[dropcap]T[/dropcap]he story behind the story about Houser Racing is it’s more than just a company that produces high-quality aftermarket parts for ATVs and UTVs. Houser’s success has been the result of an entire family coming together and chipping in wherever needed, alongside employees to make the best products possible, and working tirelessly to reach goals.
Much of Houser Racing’s success story is centered around Jeff Houser, who is the co-owner of the company and the main passion behind the products it produces. He got his start in the parts business like a lot of other folks in the powersports industry – he was a diehard racer who wanted to win races and needed better parts than the manufacturers and aftermarket offered at the time. Back when he was running the GNC circuit in 1997, Jeff was having a difficult time keeping his Yamaha YZF426 together during the races, so he set out to build his own parts.
Sounded simple enough, especially when you’re barely out of school and don’t know how difficult things can be. However, Jeff was determined, and his dad, John, was an engineer with the Whirlpool Corporation for many years and knew how to design mechanical components pretty well. Fast forward to today and father and son are partners in a company with the same philosophy they had when they were racing – only now it’s for parts sales instead of trophies.
“I’m an inventive type of person,” Jeff said. “I do everything off of 3D and Inventor for the AutoCAD programs. I come up with the ideas and sketch them out and then we go through the process of verifying everything.”
Over the years, Houser Racing has become a well-known name in the ATV market for building strong, yet lightweight suspension components for quad racers and hardcore enthusiasts. HR’s steering stem is second to none for strength and quality and is one of its mainstays along with A-arms, grab bars and nerf bars.

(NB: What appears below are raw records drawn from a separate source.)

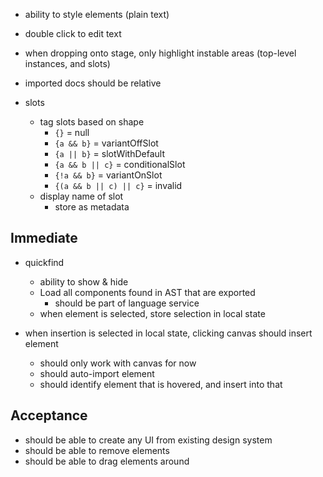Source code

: - ability to style elements (plain text)
- double click to edit text

- when dropping onto stage, only highlight instable areas (top-level instances, and slots)
- imported docs should be relative
- slots
  - tag slots based on shape
    - `{}` = null
    - `{a && b}` = variantOffSlot
    - `{a || b}` = slotWithDefault
    - `{a && b || c}` = conditionalSlot
    - `{!a && b}` = variantOnSlot
    - `{(a && b || c) || c}` = invalid
  - display name of slot  
    - store as metadata

## Immediate

- quickfind
  - ability to show & hide
  - Load all components found in AST that are exported
    - should be part of language service
  - when element is selected, store selection in local state

- when insertion is selected in local state, clicking canvas should insert element
  - should only work with canvas for now
  - should auto-import element
  - should identify element that is hovered, and insert into that


## Acceptance

- should be able to create any UI from existing design system
- should be able to remove elements
- should be able to drag elements around

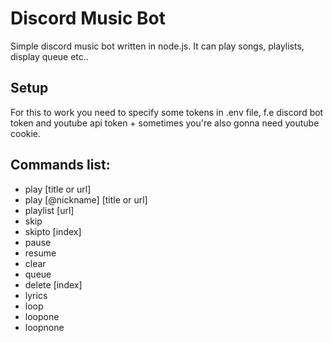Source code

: # Discord Music Bot
Simple discord music bot written in node.js. It can play songs, playlists, display queue etc..

## Setup
For this to work you need to specify some tokens in .env file,
f.e discord bot token and youtube api token + sometimes you're also gonna need youtube cookie.

## Commands list:
- play [title or url]  
- play [@nickname] [title or url]  
- playlist [url]    
- skip   
- skipto [index]  
- pause  
- resume  
- clear   
- queue   
- delete [index]  
- lyrics  
- loop  
- loopone  
- loopnone  
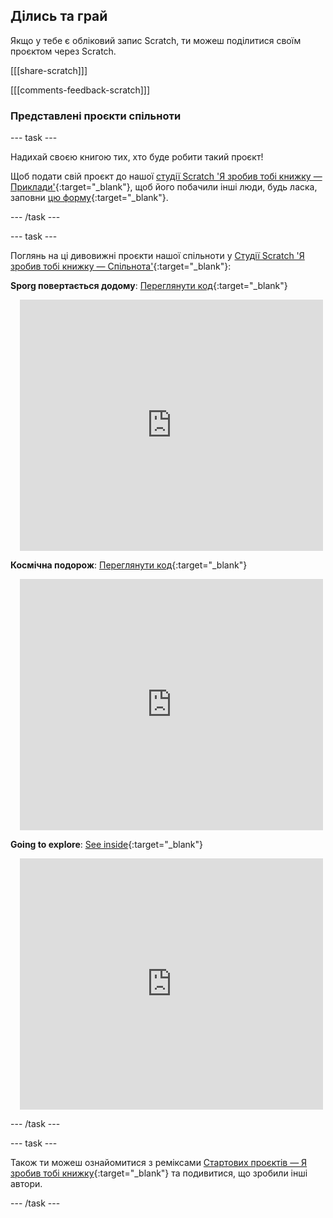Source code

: ## Ділись та грай

Якщо у тебе є обліковий запис Scratch, ти можеш поділитися своїм проєктом через Scratch.

[[[share-scratch]]]

[[[comments-feedback-scratch]]]

### Представлені проєкти спільноти

--- task ---

Надихай своєю книгою тих, хто буде робити такий проєкт!

Щоб подати свій проєкт до нашої [студії Scratch 'Я зробив тобі книжку — Приклади'](https://scratch.mit.edu/studios/29092393){:target="_blank"}, щоб його побачили інші люди, будь ласка, заповни [цю форму](https://form.raspberrypi.org/f/community-project-submissions){:target="_blank"}.

--- /task ---

--- task ---

Поглянь на ці дивовижні проєкти нашої спільноти у [Студії Scratch 'Я зробив тобі книжку — Спільнота'](https://scratch.mit.edu/studios/29092393){:target="_blank"}:

**Sporg повертається додому**: [Переглянути код](https://scratch.mit.edu/projects/499498152/editor){:target="_blank"}
<div class="scratch-preview" style="margin-left: 15px;">
  <iframe allowtransparency="true" width="485" height="402" src="https://scratch.mit.edu/projects/embed/499498152/?autostart=false" frameborder="0"></iframe>
</div>

**Космічна подорож**: [Переглянути код](https://scratch.mit.edu/projects/707649190/editor){:target="_blank"}
<div class="scratch-preview" style="margin-left: 15px;">
  <iframe allowtransparency="true" width="485" height="402" src="https://scratch.mit.edu/projects/embed/707649190/?autostart=false" frameborder="0"></iframe>
</div>

**Going to explore**: [See inside](https://scratch.mit.edu/projects/819661547/editor/){:target="_blank"}
<div class="scratch-preview" style="margin-left: 15px;">
  <iframe allowtransparency="true" width="485" height="402" src="https://scratch.mit.edu/projects/embed/819661547/?autostart=false" frameborder="0"></iframe>
</div>

--- /task ---

--- task ---

Також ти можеш ознайомитися з реміксами [Стартових проєктів — Я зробив тобі книжку](https://scratch.mit.edu/projects/582223042/remixes){:target="_blank"} та подивитися, що зробили інші автори.

--- /task ---
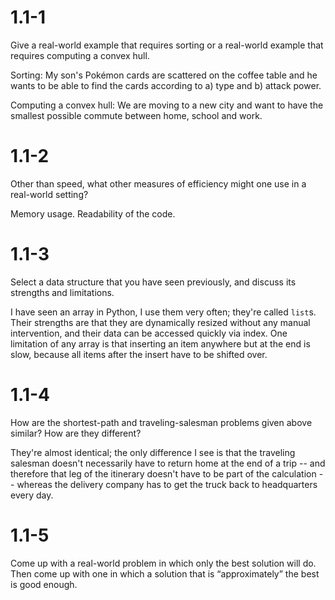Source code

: # 1.1-1
Give a real-world example that requires sorting or a real-world example that requires computing a convex hull.

Sorting: My son's Pokémon cards are scattered on the coffee table and he wants to be able to find the cards according to a) type and b) attack power.

Computing a convex hull: We are moving to a new city and want to have the smallest possible commute between home, school and work.

# 1.1-2
Other than speed, what other measures of efficiency might one use in a real-world setting?

Memory usage. Readability of the code.

# 1.1-3
Select a data structure that you have seen previously, and discuss its strengths and limitations.

I have seen an array in Python, I use them very often; they're called `list`s. Their strengths are that they are dynamically resized without any manual intervention, and their data can be accessed quickly via index. One limitation of any array is that inserting an item anywhere but at the end is slow, because all items after the insert have to be shifted over.

# 1.1-4
How are the shortest-path and traveling-salesman problems given above similar? How are they different?

They're almost identical; the only difference I see is that the traveling salesman doesn't necessarily have to return home at the end of a trip -- and therefore that leg of the itinerary doesn't have to be part of the calculation -- whereas the delivery company has to get the truck back to headquarters every day.

# 1.1-5
Come up with a real-world problem in which only the best solution will do. Then come up with one in which a solution that is “approximately” the best is good enough.

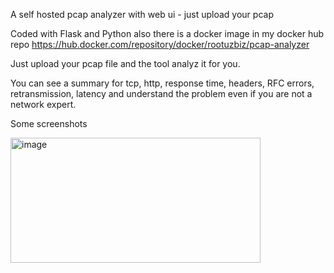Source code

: A self hosted pcap analyzer with web ui - just upload your pcap

Coded with Flask and Python also there is a docker image in my docker hub repo https://hub.docker.com/repository/docker/rootuzbiz/pcap-analyzer

Just upload your pcap file and the tool analyz it for you. 

You can see a summary for tcp, http, response time, headers, RFC errors, retransmission, latency and understand the problem even if you are not a network expert.

Some screenshots




<img width="400" height="200" alt="image" src="https://github.com/user-attachments/assets/39bdaadb-a90f-416a-89d4-a6ae900b9420" />

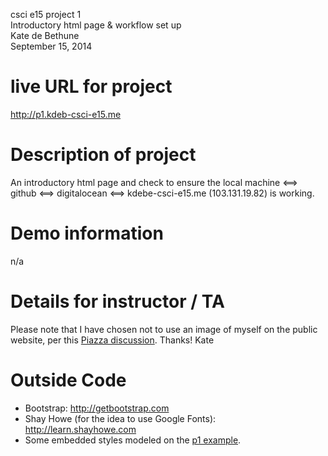 csci e15 project 1 <br />
Introductory html page & workflow set up <br />
Kate de Bethune <br />
September 15, 2014 <br />

# live URL for project
http://p1.kdeb-csci-e15.me

# Description of project
An introductory html page and check to ensure the
local machine <==> github <==> digitalocean <==> kdebe-csci-e15.me (103.131.19.82) is working.

# Demo information
n/a

# Details for instructor / TA
Please note that I have chosen not to use an image of myself on the public website, per
this <a href="https://piazza.com/class/hykay018bam4zp?cid=84">Piazza discussion</a>. Thanks! Kate

# Outside Code
* Bootstrap: <a href="http://getbootstrap.com">http://getbootstrap.com</a>
* Shay Howe (for the idea to use Google Fonts): <a href="http://learn.shayhowe.com">http://learn.shayhowe.com</a>
* Some embedded styles modeled on the <a href="http://p1.dwa15.com">p1 example</a>.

Currently, HR is entering into a new phase in the UTV side of the market with a custom line of roll cages, nerf bars and bumpers for Polaris RZR 900s and 1000s as well as Can-Am Mavericks. Production of these parts has really just started to ramp up as the company continues to add dealers to its network as well as revamping its website.
A key cog in the Houser Racing machine is Jeff’s wife, Erin. The couple met in high school and have been together ever since she was a senior. She says Jeff was the shy one, and you can believe it coming from the tall, blonde fitness nut who is a former cheerleader and an entrepreneur in her own right.
The two make quite a team, and then you add Jeff’s father and mother (she is now the official company cheerleader) to the mix and you have almost a full family tree working under one roof. Jeff’s sister was also involved with the business at one point, but recently left to pursue a teaching career.
Houser’s 55,000-square-foot facility sits in between two train tracks in the center of Marion, Ohio. According to Jeff, the building used to be the home of an old ice plant. A hundred years ago, train cars would pull up to the side of the building on either side and load up with a day’s worth of ice for customers in the area before there was refrigeration. It was an all cash business, and business was good until refrigeration came along. There’s even a full-sized bank vault in John’s office that he now uses for storage.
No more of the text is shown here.